---- Materials provided
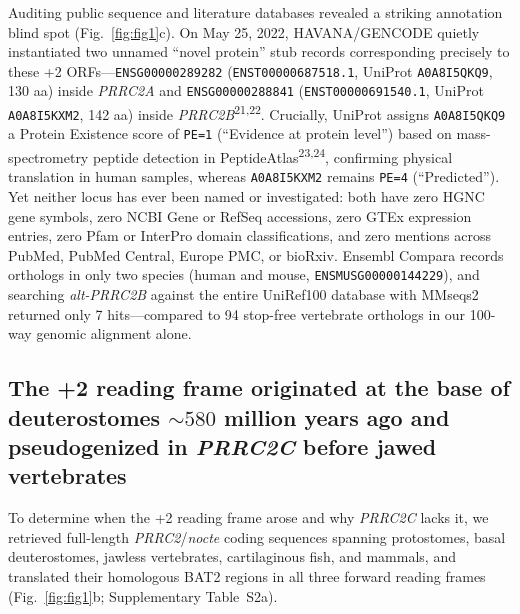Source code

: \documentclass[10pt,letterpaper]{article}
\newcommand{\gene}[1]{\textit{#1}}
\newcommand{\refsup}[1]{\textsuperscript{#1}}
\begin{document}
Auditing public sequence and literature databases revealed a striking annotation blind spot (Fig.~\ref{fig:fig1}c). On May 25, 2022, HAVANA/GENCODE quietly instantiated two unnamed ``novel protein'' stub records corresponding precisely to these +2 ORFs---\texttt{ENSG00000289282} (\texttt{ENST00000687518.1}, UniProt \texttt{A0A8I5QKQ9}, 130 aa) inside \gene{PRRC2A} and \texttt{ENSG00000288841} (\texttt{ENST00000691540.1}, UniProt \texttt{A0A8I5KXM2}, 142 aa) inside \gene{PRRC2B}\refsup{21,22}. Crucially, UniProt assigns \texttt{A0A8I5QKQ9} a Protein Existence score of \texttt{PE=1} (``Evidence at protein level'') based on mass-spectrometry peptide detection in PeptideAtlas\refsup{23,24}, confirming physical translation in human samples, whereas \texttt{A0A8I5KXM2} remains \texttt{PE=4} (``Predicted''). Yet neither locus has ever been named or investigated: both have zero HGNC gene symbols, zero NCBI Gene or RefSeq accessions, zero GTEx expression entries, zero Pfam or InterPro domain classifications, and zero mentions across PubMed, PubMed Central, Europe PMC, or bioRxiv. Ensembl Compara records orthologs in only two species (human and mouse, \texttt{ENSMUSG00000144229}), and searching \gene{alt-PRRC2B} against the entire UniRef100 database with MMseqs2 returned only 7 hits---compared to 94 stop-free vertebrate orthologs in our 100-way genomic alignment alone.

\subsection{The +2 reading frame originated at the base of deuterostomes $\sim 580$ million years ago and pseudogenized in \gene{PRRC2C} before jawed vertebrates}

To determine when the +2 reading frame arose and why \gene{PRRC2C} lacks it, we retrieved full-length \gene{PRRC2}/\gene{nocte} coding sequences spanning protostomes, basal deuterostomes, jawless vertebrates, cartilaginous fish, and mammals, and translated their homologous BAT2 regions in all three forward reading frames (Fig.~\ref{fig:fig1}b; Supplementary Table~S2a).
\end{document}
--------
---- Materials provided
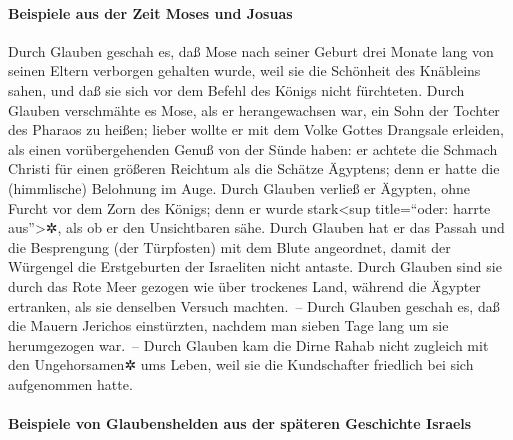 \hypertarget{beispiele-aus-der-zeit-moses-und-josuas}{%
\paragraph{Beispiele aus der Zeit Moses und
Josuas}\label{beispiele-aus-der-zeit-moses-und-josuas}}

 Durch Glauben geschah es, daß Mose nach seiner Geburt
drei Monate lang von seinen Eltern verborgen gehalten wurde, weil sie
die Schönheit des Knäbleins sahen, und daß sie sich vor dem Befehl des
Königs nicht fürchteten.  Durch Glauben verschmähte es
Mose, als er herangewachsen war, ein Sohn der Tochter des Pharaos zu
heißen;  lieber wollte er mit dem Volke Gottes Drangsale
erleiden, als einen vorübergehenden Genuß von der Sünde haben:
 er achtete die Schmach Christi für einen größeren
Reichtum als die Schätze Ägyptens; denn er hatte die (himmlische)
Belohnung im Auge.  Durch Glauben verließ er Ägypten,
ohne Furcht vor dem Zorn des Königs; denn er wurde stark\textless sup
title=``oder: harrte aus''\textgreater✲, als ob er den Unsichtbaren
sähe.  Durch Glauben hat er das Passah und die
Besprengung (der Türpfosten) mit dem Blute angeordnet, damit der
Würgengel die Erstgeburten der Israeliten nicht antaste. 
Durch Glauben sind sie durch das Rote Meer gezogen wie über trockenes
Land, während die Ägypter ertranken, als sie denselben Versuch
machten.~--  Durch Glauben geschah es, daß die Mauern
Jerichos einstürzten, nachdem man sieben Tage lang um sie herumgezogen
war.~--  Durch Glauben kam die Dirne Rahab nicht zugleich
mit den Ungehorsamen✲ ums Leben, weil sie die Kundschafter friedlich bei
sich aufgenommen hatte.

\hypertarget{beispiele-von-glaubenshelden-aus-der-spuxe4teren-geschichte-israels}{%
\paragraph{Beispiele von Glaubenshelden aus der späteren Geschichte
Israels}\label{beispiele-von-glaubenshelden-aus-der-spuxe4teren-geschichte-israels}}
--------
▸ Try it
Find "Land, während die" in the entries above and copy that whole line exactly, then each line after it through the line that contains "der späteren Geschichte".

▸ The answer
Land, während die Ägypter ertranken, als sie denselben Versuch
machten.~--  Durch Glauben geschah es, daß die Mauern
Jerichos einstürzten, nachdem man sieben Tage lang um sie herumgezogen
war.~--  Durch Glauben kam die Dirne Rahab nicht zugleich
mit den Ungehorsamen✲ ums Leben, weil sie die Kundschafter friedlich bei
sich aufgenommen hatte.

\hypertarget{beispiele-von-glaubenshelden-aus-der-spuxe4teren-geschichte-israels}{%
\paragraph{Beispiele von Glaubenshelden aus der späteren Geschichte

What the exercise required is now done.